• Task description: Restate word for word the entries below, starting with the line with "T Anforderung 5" and continuing through the line with "müssen für den". Include both of those lines and no others.

══ Extracted records

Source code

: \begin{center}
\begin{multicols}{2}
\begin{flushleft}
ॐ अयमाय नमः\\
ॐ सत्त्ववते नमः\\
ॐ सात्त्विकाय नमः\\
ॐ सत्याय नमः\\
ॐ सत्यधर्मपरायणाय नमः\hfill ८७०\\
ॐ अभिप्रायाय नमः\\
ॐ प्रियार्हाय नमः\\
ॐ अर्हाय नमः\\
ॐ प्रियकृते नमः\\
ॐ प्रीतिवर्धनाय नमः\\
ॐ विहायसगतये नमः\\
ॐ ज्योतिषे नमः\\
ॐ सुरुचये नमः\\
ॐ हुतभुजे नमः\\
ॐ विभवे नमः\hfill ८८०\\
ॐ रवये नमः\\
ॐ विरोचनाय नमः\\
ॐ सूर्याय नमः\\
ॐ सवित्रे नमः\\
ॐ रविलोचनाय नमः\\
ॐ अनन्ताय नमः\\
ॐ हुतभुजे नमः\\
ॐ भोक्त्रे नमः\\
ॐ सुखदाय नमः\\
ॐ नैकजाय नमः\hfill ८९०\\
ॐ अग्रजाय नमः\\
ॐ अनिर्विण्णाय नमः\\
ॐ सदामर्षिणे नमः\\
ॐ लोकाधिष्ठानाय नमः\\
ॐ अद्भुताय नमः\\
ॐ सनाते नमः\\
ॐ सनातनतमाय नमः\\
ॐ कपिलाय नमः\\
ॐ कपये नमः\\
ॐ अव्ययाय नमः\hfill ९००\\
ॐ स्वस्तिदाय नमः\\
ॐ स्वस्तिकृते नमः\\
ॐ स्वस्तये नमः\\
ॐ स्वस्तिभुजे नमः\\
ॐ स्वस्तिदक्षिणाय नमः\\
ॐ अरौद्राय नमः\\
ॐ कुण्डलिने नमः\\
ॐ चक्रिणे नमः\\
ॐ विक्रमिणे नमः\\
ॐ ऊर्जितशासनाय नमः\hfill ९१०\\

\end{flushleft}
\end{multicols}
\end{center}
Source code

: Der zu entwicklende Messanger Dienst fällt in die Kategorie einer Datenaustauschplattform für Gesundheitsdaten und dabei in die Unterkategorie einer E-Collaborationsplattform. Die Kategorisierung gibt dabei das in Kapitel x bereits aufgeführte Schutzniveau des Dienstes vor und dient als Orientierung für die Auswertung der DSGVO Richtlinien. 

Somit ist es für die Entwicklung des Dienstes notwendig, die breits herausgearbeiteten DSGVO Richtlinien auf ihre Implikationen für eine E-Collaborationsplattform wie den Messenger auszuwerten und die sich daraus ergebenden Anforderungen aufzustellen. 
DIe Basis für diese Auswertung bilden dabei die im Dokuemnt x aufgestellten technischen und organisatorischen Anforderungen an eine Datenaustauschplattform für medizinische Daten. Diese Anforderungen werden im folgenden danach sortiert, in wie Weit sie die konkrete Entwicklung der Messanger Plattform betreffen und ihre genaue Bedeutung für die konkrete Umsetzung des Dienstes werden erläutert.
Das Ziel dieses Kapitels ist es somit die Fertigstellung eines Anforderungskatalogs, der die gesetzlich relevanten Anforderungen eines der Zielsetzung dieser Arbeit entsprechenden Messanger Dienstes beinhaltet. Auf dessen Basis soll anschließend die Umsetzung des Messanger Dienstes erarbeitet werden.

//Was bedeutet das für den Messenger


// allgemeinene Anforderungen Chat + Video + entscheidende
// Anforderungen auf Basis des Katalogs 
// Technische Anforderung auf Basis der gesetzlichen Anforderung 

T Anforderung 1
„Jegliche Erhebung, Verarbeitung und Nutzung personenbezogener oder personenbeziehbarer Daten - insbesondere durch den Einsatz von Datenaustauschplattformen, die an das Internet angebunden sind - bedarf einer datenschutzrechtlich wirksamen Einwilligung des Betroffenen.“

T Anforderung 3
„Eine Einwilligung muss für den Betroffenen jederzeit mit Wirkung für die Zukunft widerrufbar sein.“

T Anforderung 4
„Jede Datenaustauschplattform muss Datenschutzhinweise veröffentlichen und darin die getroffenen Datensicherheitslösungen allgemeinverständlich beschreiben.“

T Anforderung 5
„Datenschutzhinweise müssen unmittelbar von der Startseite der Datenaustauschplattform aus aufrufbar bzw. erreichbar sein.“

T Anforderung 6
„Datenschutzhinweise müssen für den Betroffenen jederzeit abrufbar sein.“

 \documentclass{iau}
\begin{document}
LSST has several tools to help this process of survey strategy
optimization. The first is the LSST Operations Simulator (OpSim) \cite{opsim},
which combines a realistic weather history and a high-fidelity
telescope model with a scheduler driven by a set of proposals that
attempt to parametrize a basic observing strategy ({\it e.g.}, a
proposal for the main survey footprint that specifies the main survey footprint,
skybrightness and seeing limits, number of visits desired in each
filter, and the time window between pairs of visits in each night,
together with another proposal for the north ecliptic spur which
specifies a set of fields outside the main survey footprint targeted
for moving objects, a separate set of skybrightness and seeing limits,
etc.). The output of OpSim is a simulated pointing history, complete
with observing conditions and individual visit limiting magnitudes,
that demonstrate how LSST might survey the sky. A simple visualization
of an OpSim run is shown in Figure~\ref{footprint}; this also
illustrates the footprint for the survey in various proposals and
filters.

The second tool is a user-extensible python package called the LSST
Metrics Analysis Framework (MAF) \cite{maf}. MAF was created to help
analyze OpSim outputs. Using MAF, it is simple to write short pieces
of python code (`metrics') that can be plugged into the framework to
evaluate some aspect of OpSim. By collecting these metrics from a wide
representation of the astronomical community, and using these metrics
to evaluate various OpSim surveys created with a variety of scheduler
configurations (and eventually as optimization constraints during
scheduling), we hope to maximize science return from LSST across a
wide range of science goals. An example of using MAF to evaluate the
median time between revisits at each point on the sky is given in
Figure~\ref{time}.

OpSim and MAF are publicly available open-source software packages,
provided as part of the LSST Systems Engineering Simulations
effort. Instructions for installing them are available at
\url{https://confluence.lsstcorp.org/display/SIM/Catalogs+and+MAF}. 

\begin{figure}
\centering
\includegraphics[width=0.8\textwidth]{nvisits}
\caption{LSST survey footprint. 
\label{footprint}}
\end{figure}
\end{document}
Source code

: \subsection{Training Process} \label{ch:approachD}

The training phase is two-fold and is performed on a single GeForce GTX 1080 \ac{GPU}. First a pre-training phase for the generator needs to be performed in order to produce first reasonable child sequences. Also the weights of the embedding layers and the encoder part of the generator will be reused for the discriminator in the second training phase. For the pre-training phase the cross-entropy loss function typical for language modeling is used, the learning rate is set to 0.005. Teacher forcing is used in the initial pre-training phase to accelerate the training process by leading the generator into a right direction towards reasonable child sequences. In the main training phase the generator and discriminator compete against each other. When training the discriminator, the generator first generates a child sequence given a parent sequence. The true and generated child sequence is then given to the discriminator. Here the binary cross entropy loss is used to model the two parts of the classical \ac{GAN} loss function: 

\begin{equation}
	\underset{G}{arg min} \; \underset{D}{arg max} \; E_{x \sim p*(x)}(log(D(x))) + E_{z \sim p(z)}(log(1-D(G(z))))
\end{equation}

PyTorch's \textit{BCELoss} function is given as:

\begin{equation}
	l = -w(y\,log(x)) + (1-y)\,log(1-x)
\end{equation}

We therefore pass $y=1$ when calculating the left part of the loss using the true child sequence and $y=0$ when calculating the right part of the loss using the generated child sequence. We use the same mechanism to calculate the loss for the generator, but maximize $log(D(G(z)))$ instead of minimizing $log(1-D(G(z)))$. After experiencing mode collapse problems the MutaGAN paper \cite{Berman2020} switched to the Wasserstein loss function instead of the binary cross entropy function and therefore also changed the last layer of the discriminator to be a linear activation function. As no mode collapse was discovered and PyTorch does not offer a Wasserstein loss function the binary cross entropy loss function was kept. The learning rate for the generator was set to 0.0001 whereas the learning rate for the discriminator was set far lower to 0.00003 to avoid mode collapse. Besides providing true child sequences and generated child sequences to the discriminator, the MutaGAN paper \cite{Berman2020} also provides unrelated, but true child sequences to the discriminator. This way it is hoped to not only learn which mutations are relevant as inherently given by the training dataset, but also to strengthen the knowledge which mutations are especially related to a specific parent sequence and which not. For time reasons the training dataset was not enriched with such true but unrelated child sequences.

════

• Expected answer:
T Anforderung 5
„Datenschutzhinweise müssen unmittelbar von der Startseite der Datenaustauschplattform aus aufrufbar bzw. erreichbar sein.“

T Anforderung 6
„Datenschutzhinweise müssen für den Betroffenen jederzeit abrufbar sein.“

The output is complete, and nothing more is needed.